Allocator interface (abstract):

ptr = alloc(n)    // n bytes
free(ptr)
ptr2 = realloc(ptr, n2)

Backed by OS virtual memory via pages (commonly 4 KiB) and system calls (e.g., mmap/VirtualAlloc). User-space allocators carve these pages into blocks according to a strategy.

Fragmentation:

  • Internal: unused bytes inside allocated blocks (e.g., 28-byte request rounded to 32 with 4 bytes wasted).

  • External: free space exists but is split into chunks too small to satisfy a large request.

Internal waste is bounded by alignment & size class granularity; external waste depends on placement policy and coalescing.

Example or Illustration

Imagine a server that frequently creates small request objects (24–128 bytes) and a few big buffers (64 KiB). A size-class slab allocator handles small objects with near-zero per-object overhead and great locality, while big buffers go directly to the OS (page-aligned). On shutdown, an arena used for per-request temporaries is freed via a single reset() call — no walking thousands of individual frees.

Properties and Relationships

  • Lifetimes drive policy: long-lived objects favor general heap with coalescing; phase-oriented workloads favor arenas/regions; uniform small objects favor slabs.

  • Locality begets speed: allocators that keep related objects near each other boost cache hit rate; see Dynamic Arrays and Hash Tables for layout impacts.

  • Concurrency: per-thread arenas reduce contention and false sharing.

  • Amortization: pooling turns many small allocs into a few big ones, smoothing costs.

Implementation or Practical Context

1) Placement Strategies (general heaps)

Common policies when picking a free block:

  • First-fit: take the first block large enough. Fast, but can create early “holes.”

  • Best-fit: choose the smallest adequate block (least leftover). Can reduce external fragmentation but requires more searching.

  • Next-fit: like first-fit but resume from last position; can scatter fragmentation.

  • Segregated free lists: maintain bins by size (e.g., 16, 32, 64, …). Look up bin, possibly round up. Industry standard for speed.

Splitting & coalescing

  • On alloc: split a larger free block; remainder returns to an appropriate bin.

  • On free: coalesce with adjacent free blocks (needs boundary tags or side metadata).

  • Maintain metadata via headers/footers or external bitmaps.

Warning

Coalescing adds latency. Many allocators defer it (lazy coalescing) or coalesce only when bins run low.

2) Fixed-Size Pools & Slabs (small objects)

  • Idea: dedicate pages (“slabs”) to one size class; keep a free list of objects.

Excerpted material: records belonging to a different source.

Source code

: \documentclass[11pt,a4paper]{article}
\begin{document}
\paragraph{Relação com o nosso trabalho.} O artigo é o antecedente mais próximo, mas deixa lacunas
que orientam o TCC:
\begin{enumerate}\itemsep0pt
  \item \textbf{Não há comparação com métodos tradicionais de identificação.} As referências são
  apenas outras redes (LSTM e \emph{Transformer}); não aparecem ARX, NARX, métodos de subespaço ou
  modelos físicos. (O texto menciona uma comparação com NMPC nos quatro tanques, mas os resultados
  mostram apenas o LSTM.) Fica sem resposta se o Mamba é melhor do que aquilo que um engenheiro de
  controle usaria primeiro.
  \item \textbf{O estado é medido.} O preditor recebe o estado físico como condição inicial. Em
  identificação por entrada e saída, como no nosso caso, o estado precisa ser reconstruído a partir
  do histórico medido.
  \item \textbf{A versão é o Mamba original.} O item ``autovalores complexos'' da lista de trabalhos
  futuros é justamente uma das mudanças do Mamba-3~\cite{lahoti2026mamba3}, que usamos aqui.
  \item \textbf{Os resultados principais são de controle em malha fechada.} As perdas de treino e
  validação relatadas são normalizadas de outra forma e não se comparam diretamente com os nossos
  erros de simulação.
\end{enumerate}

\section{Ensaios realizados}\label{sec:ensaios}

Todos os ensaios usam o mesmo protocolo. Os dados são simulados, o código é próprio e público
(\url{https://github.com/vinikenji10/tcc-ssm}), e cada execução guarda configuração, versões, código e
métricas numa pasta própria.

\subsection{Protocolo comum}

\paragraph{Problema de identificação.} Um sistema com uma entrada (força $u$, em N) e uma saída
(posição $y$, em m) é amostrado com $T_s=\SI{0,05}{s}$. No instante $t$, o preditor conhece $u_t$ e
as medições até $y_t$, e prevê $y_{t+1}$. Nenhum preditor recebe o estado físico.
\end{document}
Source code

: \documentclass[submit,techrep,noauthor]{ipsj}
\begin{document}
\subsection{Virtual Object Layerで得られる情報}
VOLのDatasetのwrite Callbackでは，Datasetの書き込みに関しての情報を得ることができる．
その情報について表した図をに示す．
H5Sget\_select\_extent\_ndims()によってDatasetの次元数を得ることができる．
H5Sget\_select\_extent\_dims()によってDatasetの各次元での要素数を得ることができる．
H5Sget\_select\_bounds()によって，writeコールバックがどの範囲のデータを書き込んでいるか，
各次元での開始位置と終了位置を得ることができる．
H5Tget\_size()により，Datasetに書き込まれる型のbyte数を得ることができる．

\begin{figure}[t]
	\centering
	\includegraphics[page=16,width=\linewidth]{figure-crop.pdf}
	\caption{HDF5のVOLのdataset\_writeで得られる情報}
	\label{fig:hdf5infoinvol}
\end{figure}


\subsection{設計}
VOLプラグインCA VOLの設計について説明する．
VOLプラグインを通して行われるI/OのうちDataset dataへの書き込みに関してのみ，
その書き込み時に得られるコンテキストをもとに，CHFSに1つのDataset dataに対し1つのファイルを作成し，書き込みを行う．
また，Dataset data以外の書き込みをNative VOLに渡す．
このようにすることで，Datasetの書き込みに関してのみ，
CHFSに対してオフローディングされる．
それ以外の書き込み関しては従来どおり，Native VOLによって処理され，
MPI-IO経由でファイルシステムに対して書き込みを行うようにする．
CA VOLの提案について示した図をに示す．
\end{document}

  • Pros: O(1) alloc/free, minimal fragmentation, great locality.

  • Cons: internal waste if requested size doesn’t match classes; need many classes to cover range.

class SlabClass(size):
    free_list = stack<ptr>
    partial_slabs, full_slabs
function alloc():
    if free_list not empty: return free_list.pop()
    slab = allocate_page_block()
    carve slab into objects of 'size'; push all but one into free_list
    return first_object
function free(p):
    free_list.push(p); if slab becomes empty: return slab to OS

3) Buddy System (coalescing at power-of-two)

  • Whole region managed in blocks of size 2^k. Split until block fits request; on free, merge with its buddy if available.

  • Pros: fast, deterministic, easy coalescing.

  • Cons: internal fragmentation can be high for non power-of-two sizes.

alloc(n):
    k = ceil_log2(align_up(n))
    find smallest k' >= k with free block
    while k' > k: split block into two buddies; push one into list k'-1
    return block
free(block, k):
    while buddy(block,k) is free and k<max:
        remove buddy; block = merge(block,buddy); k = k+1
    insert block into list k

4) Arena / Region (bump pointer)

  • Phase-based allocation: allocate sequentially from a region with a bump pointer; free the entire arena at once.

  • Perfect when object lifetimes are similar (e.g., per request, per frame).

  • No individual frees, so zero fragmentation within the phase.

struct Arena { base, ptr, end }
function arena_alloc(A, n, alignment):
    p = align_up(A.ptr, alignment)
    if p+n > A.end: A = grow_arena(A, required=n)
    A.ptr = p+n
    return p
function arena_reset(A): A.ptr = A.base
function arena_destroy(A): return all memory to OS

Tip

Combine arenas with temporary containers (vectors/maps) that never free individual nodes; call arena_reset() between phases.

5) Threading & NUMA

  • Thread-local caches: per-thread free lists or arenas avoid locks and reduce cross-core bouncing.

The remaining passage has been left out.